Comme il repoussait son siège, les deux portes s’ouvrirent à la fois. Celle de l’intérieur donna passage au «volcan»: par celle du jardin, le «nuage d’été» entra.
C’étaient deux choses sans nom, après tout, qui ne représentaient rien absolument et qui étaient indescriptibles: deux gracieuses gerbes de gaze, de satin, de dentelles et de pierreries. La comtesse éblouissait; Nita était un vivant charme.
Elles entrèrent, démasquées toutes les deux.
Marguerite courut à sa pupille et la prit par la main.

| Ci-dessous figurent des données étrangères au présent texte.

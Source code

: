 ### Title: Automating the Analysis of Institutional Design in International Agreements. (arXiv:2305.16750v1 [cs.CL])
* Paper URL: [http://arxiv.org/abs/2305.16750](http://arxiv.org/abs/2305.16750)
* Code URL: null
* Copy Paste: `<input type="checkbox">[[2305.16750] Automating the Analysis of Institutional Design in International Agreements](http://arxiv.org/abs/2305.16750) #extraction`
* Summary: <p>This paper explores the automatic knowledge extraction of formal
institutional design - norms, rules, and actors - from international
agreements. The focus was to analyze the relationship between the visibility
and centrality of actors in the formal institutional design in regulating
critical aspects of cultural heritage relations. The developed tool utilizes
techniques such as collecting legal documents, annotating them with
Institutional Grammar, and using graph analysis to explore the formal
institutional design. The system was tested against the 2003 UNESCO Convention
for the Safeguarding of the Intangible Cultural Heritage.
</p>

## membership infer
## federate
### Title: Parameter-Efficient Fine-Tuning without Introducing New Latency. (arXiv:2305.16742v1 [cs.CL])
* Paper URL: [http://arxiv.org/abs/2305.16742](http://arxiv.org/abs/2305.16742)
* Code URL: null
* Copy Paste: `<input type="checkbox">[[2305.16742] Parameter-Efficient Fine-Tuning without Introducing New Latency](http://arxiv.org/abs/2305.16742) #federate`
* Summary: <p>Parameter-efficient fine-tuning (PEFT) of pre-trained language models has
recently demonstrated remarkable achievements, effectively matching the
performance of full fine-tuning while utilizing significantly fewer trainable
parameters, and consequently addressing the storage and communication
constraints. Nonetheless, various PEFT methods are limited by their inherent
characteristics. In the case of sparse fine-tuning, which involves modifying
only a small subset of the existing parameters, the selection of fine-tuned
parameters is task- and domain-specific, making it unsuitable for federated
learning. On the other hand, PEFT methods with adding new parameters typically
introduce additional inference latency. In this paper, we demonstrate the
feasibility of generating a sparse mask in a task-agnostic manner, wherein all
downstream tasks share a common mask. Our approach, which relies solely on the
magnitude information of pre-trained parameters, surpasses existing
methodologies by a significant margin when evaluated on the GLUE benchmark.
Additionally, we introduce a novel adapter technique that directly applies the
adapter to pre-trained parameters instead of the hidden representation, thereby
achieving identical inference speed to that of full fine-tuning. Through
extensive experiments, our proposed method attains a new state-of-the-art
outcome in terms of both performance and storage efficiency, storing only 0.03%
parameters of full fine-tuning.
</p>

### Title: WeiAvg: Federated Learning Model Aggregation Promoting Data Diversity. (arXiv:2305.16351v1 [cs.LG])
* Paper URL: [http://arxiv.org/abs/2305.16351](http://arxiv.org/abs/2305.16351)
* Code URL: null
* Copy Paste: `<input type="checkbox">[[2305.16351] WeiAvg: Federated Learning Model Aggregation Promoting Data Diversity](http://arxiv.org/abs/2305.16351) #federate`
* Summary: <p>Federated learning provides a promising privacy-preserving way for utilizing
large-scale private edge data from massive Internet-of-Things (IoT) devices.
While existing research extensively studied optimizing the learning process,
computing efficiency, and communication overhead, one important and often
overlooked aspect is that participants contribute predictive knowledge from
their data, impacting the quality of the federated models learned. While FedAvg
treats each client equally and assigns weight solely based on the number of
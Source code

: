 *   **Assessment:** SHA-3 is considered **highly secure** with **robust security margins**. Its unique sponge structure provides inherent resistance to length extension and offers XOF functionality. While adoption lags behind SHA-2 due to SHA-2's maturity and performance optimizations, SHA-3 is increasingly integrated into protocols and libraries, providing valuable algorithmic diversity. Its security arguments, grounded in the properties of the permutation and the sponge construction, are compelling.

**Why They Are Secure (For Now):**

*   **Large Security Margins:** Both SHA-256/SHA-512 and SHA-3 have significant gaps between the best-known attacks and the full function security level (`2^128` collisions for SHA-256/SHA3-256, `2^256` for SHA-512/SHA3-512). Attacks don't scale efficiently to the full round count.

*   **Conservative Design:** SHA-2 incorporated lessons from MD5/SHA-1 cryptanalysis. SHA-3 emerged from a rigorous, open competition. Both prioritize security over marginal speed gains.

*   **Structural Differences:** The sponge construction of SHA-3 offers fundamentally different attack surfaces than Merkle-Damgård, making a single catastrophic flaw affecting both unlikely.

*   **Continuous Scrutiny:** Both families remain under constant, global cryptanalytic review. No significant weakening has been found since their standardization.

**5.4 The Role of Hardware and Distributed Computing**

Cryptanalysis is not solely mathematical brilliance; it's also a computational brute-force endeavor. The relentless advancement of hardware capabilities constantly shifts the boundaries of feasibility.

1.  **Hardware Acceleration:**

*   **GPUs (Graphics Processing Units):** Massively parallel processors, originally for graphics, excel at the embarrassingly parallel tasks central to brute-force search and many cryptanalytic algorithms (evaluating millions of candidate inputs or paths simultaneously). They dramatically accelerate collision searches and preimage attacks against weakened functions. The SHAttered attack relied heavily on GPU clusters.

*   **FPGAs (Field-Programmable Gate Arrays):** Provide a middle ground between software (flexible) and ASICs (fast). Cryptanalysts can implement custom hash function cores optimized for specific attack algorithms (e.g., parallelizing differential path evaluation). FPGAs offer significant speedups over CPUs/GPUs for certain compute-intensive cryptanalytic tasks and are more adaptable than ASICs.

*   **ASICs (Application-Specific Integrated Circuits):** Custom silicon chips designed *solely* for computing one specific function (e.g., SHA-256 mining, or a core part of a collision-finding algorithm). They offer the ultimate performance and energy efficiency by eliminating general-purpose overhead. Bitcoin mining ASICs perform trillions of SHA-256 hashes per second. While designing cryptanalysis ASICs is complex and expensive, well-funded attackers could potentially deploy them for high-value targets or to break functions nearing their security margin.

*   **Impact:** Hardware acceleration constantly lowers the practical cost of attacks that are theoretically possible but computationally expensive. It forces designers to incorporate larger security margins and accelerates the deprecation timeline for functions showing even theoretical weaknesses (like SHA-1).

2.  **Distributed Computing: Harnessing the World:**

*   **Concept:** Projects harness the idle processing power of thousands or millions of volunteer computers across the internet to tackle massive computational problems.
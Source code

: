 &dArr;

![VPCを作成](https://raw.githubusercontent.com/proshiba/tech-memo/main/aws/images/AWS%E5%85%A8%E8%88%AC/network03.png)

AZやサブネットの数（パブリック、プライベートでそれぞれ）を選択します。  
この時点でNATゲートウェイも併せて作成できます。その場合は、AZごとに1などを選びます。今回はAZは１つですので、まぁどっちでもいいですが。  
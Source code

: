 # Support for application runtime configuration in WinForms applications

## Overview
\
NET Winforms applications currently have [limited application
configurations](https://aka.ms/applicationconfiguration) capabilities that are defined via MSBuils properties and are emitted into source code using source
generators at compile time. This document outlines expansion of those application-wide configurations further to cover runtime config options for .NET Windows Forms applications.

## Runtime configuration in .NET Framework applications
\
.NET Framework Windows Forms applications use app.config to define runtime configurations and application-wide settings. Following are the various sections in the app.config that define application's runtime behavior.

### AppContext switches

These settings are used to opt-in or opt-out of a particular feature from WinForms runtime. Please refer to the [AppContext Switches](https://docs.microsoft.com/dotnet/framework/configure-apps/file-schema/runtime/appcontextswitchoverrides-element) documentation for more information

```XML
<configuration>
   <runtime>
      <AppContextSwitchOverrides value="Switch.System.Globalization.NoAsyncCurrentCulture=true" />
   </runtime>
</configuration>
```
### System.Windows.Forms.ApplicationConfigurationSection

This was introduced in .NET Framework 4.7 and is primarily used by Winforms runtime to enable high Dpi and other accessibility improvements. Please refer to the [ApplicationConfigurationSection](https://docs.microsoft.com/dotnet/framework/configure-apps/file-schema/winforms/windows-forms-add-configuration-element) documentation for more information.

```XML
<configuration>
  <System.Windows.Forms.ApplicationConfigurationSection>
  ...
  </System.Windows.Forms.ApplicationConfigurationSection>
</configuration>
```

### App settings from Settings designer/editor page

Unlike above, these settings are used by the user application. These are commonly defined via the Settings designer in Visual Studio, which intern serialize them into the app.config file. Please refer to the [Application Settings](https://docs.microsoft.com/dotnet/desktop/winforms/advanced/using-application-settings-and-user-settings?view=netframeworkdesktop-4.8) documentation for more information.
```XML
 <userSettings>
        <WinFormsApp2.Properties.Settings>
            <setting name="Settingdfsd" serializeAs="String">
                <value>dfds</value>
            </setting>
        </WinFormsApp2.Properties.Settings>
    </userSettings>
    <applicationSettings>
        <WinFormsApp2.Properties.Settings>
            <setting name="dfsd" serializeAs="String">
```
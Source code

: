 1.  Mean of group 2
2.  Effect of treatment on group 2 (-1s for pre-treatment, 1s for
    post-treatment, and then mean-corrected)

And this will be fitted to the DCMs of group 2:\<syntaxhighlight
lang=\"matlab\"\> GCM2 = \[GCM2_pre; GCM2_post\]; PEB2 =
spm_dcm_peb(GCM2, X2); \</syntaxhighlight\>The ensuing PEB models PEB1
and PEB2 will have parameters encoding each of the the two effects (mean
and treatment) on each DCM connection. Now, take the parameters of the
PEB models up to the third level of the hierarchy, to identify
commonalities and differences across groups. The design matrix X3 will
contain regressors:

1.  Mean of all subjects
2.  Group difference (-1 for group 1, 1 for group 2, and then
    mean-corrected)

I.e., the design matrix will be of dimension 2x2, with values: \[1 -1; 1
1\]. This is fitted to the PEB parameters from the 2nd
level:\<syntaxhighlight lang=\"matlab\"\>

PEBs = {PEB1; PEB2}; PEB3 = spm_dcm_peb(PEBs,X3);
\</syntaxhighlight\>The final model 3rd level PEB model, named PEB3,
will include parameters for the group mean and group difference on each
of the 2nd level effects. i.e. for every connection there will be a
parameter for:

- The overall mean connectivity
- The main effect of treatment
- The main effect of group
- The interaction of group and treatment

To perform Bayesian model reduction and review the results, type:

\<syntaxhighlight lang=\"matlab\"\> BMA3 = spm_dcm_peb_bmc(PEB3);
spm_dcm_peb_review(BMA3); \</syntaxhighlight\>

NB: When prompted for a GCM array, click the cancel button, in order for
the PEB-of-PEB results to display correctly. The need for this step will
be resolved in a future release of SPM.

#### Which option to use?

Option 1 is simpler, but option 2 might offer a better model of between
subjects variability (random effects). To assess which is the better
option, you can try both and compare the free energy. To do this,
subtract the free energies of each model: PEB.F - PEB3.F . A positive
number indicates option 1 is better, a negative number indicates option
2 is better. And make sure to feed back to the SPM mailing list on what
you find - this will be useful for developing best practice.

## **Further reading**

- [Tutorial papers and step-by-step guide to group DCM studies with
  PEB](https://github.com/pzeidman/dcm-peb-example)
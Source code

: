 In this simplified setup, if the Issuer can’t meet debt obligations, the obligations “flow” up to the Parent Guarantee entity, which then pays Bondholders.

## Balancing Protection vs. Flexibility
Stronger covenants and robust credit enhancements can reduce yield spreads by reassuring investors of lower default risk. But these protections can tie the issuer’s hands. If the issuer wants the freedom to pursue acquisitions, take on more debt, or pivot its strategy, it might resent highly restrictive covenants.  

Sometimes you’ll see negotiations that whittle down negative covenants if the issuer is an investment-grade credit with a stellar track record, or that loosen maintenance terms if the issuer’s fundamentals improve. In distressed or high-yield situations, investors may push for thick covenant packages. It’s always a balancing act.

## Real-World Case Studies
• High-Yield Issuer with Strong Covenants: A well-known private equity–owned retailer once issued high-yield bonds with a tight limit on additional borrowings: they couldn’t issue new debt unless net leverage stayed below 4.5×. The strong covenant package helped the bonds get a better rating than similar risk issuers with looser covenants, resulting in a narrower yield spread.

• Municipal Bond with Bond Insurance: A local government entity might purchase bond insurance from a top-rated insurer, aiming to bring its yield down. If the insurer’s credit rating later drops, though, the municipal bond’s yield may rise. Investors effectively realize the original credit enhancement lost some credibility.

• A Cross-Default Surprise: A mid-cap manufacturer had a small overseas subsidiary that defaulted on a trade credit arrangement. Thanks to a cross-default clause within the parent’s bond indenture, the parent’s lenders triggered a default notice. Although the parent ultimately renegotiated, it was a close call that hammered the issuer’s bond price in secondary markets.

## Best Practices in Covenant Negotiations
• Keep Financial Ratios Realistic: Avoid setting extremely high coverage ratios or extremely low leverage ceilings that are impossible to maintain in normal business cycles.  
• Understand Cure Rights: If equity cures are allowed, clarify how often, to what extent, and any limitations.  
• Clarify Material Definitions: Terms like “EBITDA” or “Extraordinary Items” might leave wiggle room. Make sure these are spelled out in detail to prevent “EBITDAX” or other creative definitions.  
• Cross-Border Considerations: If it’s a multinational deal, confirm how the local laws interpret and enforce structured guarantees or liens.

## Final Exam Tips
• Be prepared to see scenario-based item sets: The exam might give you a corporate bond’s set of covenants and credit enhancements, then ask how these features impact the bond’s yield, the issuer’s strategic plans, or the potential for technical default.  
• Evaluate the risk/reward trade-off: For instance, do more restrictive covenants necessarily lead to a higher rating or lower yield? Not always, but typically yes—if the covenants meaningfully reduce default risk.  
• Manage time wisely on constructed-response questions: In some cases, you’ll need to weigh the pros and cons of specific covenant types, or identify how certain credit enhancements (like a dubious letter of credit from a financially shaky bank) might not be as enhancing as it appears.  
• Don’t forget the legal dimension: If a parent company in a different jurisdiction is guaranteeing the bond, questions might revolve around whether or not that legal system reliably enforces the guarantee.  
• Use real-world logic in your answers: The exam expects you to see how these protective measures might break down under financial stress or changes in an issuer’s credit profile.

Le docteur les salua tour à tour d’un sourire sincèrement admirateur.
– Il y avait longtemps, princesse, dit-il, que je n’avais eu l’honneur de vous offrir mes hommages.
– Vous vous connaissez! fit Marguerite avec un léger étonnement.
– Le docteur Lenoir, s’écria Nita. Oh! il y a bien longtemps en effet! J’étais une enfant. Mon pauvre père parlait souvent de vous.
Elle tendit sa main charmante à M. Lenoir qui l’effleura de ses lèvres.
– Mesdames, dit-il en prenant son chapeau pour sortir, je suis heureux de vous annoncer qu’il y a du mieux chez votre cher malade.
– Oh! ce bon ami! s’écria joyeusement Nita qui vint tendre son front au baiser du comte. J’étais si triste de cette fête!
Le comte l’embrassa et lui dit tout bas:
– Il faudrait que je le voie… à tout prix!
Marguerite approchait à son tour. Sa joie, car il y avait de la joie sur ses traits, était d’espèce plus recueillie: Le docteur poursuivit en l’examinant:
– Vous pouvez, sans répugnance, prendre votre part de plaisir, Madame; je me charge de veiller sur M. le comte, et je réponds de lui.
Nita revint sur ses pas pour lui serrer la main vivement. La comtesse était pâle d’émotion:
– Merci, fit-elle d’un accent pénétré. Je souhaite, Monsieur Lenoir, que Dieu vous rende la bonne joie que vous nous donnez!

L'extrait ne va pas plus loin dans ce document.